Brief. Within the data that follows, set down exactly the lines from the one containing "- 🖥️ **Modern" through the one containing "- ⚡ **Fast Performance**", both ends included.

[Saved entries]
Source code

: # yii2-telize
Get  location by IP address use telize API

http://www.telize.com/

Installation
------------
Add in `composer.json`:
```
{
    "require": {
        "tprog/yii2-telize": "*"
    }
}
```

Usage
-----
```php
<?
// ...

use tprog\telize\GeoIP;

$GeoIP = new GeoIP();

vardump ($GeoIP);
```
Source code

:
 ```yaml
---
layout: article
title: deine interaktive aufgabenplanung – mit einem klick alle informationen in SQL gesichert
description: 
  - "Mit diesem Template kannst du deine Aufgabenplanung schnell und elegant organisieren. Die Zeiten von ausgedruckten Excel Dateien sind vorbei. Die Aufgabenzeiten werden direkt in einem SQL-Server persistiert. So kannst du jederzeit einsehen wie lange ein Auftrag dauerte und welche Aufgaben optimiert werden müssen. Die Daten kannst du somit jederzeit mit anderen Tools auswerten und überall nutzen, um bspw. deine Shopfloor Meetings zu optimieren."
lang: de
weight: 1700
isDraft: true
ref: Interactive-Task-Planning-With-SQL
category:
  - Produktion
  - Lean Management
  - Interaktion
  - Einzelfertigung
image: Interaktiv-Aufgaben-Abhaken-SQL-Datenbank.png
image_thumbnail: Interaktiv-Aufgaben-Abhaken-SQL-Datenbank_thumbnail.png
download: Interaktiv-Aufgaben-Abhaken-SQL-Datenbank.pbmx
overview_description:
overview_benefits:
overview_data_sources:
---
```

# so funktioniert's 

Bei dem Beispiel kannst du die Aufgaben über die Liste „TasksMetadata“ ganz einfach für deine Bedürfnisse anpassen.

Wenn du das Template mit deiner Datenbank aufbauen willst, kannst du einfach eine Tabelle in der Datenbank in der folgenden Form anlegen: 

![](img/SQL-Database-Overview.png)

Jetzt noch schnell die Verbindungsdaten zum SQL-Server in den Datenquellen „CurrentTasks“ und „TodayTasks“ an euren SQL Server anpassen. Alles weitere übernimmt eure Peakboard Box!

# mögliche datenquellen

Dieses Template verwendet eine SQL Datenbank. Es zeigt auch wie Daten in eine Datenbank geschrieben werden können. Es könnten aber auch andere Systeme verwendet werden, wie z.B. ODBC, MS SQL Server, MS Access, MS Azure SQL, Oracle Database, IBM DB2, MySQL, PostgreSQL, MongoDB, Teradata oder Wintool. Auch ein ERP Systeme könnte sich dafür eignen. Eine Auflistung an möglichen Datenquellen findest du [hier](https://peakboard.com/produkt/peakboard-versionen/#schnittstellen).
...
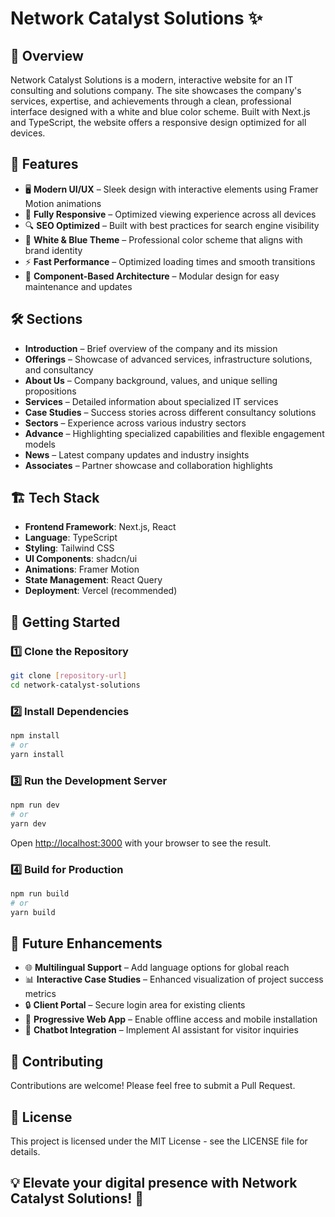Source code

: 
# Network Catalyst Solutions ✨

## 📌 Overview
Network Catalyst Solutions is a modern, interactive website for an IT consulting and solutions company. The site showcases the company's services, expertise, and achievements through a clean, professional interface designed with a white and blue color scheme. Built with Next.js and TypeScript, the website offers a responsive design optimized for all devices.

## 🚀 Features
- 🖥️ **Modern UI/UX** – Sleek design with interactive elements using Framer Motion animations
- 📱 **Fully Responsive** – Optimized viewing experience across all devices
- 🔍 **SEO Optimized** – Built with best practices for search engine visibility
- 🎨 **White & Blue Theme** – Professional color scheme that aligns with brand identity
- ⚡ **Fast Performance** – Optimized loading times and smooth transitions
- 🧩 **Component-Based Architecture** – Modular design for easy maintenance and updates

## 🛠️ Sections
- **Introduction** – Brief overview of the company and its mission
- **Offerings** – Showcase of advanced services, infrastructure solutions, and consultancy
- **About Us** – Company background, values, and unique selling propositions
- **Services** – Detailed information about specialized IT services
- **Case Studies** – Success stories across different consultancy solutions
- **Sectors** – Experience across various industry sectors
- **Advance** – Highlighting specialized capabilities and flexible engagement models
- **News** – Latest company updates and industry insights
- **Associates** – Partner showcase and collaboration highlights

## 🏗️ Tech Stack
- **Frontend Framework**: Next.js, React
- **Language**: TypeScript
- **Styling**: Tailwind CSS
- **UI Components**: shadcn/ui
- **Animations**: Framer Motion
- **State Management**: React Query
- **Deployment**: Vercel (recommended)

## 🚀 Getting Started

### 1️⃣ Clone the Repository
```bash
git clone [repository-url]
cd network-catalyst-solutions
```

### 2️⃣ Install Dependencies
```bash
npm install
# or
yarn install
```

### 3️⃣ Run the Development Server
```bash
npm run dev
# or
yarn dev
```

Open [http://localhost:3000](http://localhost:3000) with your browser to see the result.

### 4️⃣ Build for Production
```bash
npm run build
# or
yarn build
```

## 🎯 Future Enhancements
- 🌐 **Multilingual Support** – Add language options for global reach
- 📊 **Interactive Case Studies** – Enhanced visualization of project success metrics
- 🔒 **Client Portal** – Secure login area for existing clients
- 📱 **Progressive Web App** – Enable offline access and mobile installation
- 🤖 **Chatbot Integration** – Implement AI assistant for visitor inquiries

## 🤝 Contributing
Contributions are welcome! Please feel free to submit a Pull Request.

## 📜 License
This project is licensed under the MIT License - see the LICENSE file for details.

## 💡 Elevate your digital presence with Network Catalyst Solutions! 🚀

Response below.
- 🖥️ **Modern UI/UX** – Sleek design with interactive elements using Framer Motion animations
- 📱 **Fully Responsive** – Optimized viewing experience across all devices
- 🔍 **SEO Optimized** – Built with best practices for search engine visibility
- 🎨 **White & Blue Theme** – Professional color scheme that aligns with brand identity
- ⚡ **Fast Performance** – Optimized loading times and smooth transitions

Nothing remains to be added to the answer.